Environmentalist Ajay Singh Rawat, who has written books on forests in Uttarakhand, said the failure of the authorities to take locals into confidence has made it difficult to get mass participation in dealing with fires. He added the British were not farsighted when it came to forest management as they did not have much experience in dealing with vast forests in their country.
“They destroyed their forests during the industrial revolution. In India, they introduced the German school of forestry. In Germany, most of the forests were privately owned during the 19th century and in Uttarakhand, forests were transferred to state control in 1878.”
Rawat said in Uttarakhand, as the economy was forest-based, people revolted against this new forest policy. “In 1916, Kumoan Association came into existence and it sensitised people against the British forest management. When this seething discontent reached its climax, people started burning forests to mark their resentment in 1921. After five years again, forest burning became part of the freedom struggle and peoples’ movement here.”
Rawat said the negative impact of British forest policy and forest fires continued even after Independence. “After 1947, people did not burn forests, but they did not support the forest department in extinguishing forest fires.”
Shekhar Pathak, a historian, said the Forest Conservation Act does not allow cutting trees in areas above 1,000 metres. “This has also contributed to the flourishing of pine in higher reaches. The people want to save their forests, but for that forest officials have to come forward to seek their participation in extinguishing forest fires, which need a collective effort of government and communities together.”

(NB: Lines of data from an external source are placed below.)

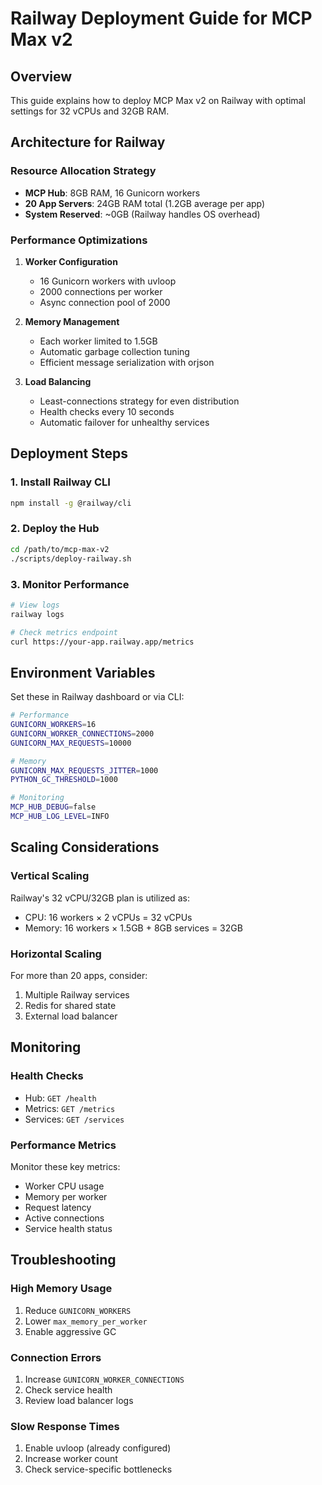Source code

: # Railway Deployment Guide for MCP Max v2

## Overview
This guide explains how to deploy MCP Max v2 on Railway with optimal settings for 32 vCPUs and 32GB RAM.

## Architecture for Railway

### Resource Allocation Strategy
- **MCP Hub**: 8GB RAM, 16 Gunicorn workers
- **20 App Servers**: 24GB RAM total (1.2GB average per app)
- **System Reserved**: ~0GB (Railway handles OS overhead)

### Performance Optimizations
1. **Worker Configuration**
   - 16 Gunicorn workers with uvloop
   - 2000 connections per worker
   - Async connection pool of 2000

2. **Memory Management**
   - Each worker limited to 1.5GB
   - Automatic garbage collection tuning
   - Efficient message serialization with orjson

3. **Load Balancing**
   - Least-connections strategy for even distribution
   - Health checks every 10 seconds
   - Automatic failover for unhealthy services

## Deployment Steps

### 1. Install Railway CLI
```bash
npm install -g @railway/cli
```

### 2. Deploy the Hub
```bash
cd /path/to/mcp-max-v2
./scripts/deploy-railway.sh
```

### 3. Monitor Performance
```bash
# View logs
railway logs

# Check metrics endpoint
curl https://your-app.railway.app/metrics
```

## Environment Variables

Set these in Railway dashboard or via CLI:

```bash
# Performance
GUNICORN_WORKERS=16
GUNICORN_WORKER_CONNECTIONS=2000
GUNICORN_MAX_REQUESTS=10000

# Memory
GUNICORN_MAX_REQUESTS_JITTER=1000
PYTHON_GC_THRESHOLD=1000

# Monitoring
MCP_HUB_DEBUG=false
MCP_HUB_LOG_LEVEL=INFO
```

## Scaling Considerations

### Vertical Scaling
Railway's 32 vCPU/32GB plan is utilized as:
- CPU: 16 workers × 2 vCPUs = 32 vCPUs
- Memory: 16 workers × 1.5GB + 8GB services = 32GB

### Horizontal Scaling
For more than 20 apps, consider:
1. Multiple Railway services
2. Redis for shared state
3. External load balancer

## Monitoring

### Health Checks
- Hub: `GET /health`
- Metrics: `GET /metrics`
- Services: `GET /services`

### Performance Metrics
Monitor these key metrics:
- Worker CPU usage
- Memory per worker
- Request latency
- Active connections
- Service health status

## Troubleshooting

### High Memory Usage
1. Reduce `GUNICORN_WORKERS`
2. Lower `max_memory_per_worker`
3. Enable aggressive GC

### Connection Errors
1. Increase `GUNICORN_WORKER_CONNECTIONS`
2. Check service health
3. Review load balancer logs

### Slow Response Times
1. Enable uvloop (already configured)
2. Increase worker count
3. Check service-specific bottlenecks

Forest fires are generally reported from February to June. They usually peak in May and June. Over 90% of forest fires are man-made. The fires impact biodiversity, be it the microorganisms in the soil, wildlife, small insects, birds and people living in and around the forests, affecting the overall ecology of an area.
The forest department has also failed to prevent the local practice burning forest floor vegetation from May to June for the growth of fresh grass for cattle.
Since the formation of Uttarakhand in 2000, the state has lost over 49,000 hectares of forest land to forest fires. Since January 1, the state has reported 1,150 forest fire incidents that have damaged 1,854 hectares of land.
Till Wednesday evening, over 75 forest fires raged and over 93 acres of forest land were damaged over the previous 24 hours. Of the 1,422 forest fires, the maximum (611) has been reported in Pauri-Garhwal, followed by 220 in Tehri, 179 in Almora and 180 in Bageshwar, according to the government.
Maan Singh, the nodal officer for forest fires, said nearly 5,000 forest staff is engaged in firefighting. “All possible efforts are being made with the help of the locals to check these forest fires. The main challenge is that the state has over 71 % forest cover and forest fires are taking place in many areas this year due to deficient rainfall and rise in temperature.”